SpaceX has begun stacking a new section of the first Super Heavy prototype in the latest sign that work is accelerating on the boosters that will soon be tasked with boosting Starships out of Earth’s atmosphere.

Local photographer and NASASpaceflight.com affiliate Mary (aka BocaChicaGal) posted the latest photo of Super Heavy production activity on January 24th, capturing a section of four welded steel rings being craned inside SpaceX’s ‘high bay’. This marks the second instance of visible Super Heavy booster assembly progress this week after a full month of relative inactivity – strong evidence that work is beginning to accelerate.

Standing 81 meters (265 ft) tall, the latest addition to SpaceX’s Boca Chica, Texas rocket factory was built primarily to support the process of vertically stacking, welding, integrating Super Heavy boosters, offering a space sheltered from the worst of the often temperamental Boca Chica environment. SpaceX also uses the facility to perform final assembly of Starships, taking advantage of its height to shelter nose section installation.

Starship SN10 stands watch as more Super Heavy BN1 parts arrive. (NASASpaceflight – bocachicagal)
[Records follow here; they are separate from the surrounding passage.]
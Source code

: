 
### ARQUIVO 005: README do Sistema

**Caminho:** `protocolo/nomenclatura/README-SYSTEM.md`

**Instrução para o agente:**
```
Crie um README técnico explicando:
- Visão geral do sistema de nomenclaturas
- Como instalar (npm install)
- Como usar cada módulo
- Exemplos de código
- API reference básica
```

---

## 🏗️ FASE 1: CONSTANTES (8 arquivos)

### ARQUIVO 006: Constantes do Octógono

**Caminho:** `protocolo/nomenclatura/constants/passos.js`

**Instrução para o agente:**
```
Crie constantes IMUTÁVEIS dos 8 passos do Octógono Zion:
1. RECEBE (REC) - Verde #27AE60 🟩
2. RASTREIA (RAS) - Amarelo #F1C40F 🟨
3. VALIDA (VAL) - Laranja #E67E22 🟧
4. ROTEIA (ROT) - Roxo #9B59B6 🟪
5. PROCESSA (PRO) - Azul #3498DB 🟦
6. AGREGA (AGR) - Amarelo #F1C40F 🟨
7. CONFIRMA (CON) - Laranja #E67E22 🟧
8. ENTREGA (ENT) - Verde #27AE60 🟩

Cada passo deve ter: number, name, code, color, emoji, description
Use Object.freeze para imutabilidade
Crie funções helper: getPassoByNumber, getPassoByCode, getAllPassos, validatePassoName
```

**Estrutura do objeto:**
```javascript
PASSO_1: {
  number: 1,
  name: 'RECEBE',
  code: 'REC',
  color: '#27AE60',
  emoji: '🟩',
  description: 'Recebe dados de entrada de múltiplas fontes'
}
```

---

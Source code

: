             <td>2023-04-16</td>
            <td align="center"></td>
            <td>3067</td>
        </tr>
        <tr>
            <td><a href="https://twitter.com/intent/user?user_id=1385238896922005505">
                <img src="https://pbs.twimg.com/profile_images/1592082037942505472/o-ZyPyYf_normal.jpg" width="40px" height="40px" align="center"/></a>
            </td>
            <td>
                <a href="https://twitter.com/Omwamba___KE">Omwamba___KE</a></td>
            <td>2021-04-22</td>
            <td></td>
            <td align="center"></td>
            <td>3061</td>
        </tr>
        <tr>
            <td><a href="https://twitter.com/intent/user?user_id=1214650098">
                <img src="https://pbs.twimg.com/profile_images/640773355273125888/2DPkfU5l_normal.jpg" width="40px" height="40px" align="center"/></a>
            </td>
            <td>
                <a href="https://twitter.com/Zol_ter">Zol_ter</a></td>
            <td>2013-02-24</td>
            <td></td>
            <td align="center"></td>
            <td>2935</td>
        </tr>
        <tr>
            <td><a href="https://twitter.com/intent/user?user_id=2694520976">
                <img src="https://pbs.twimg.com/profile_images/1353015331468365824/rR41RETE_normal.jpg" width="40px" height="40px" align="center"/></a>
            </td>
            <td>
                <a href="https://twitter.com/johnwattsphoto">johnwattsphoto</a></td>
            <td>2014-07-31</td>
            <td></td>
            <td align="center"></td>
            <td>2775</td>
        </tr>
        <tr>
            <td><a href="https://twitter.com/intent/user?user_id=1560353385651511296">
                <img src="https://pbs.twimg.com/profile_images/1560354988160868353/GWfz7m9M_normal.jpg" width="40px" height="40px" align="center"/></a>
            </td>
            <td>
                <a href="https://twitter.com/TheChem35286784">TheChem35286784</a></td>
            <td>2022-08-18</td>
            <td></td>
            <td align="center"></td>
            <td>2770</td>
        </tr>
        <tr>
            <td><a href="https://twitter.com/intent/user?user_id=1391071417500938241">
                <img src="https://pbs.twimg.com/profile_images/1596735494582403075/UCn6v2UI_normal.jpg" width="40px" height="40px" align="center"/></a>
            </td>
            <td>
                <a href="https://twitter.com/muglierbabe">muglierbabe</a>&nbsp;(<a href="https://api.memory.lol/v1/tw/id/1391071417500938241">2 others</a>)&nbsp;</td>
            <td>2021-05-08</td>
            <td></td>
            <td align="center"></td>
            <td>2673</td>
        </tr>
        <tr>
Starship prototype serial number 10 (SN10), for example, looms over the latest section of Super Heavy booster number 1 (BN1) to reach the integration stage and is practically complete. SN10 is likely ready to depart the head bay for SpaceX’s adjacent launch and test facilities at any moment, depending on when the company decides the time is right. Meanwhile, Starship SN11 is on track to begin nose section installation almost as soon as SN10 vacates its spot in the high bay.

Super Heavy BN1, however, probably has several more weeks of assembly and processing ahead of it before SpaceX will be ready to start preparing the booster for what CEO Elon Musk has described as a short 150m (500 ft) hop.

At the moment, SpaceX is building BN1 in two separate sections. Recently, the booster’s forward tank gained another four-ring section, climbing to 12 rings tall and leaving just one section (the common dome assembly) left before the first Super Heavy methane tank’s basic structure is complete. The rings heading into the high bay on January 24th will likely support the start of Super Heavy BN1 oxygen tank assembly, beginning the bottom ‘half’ of the booster.

Eric Ralph: I write about space, among other things.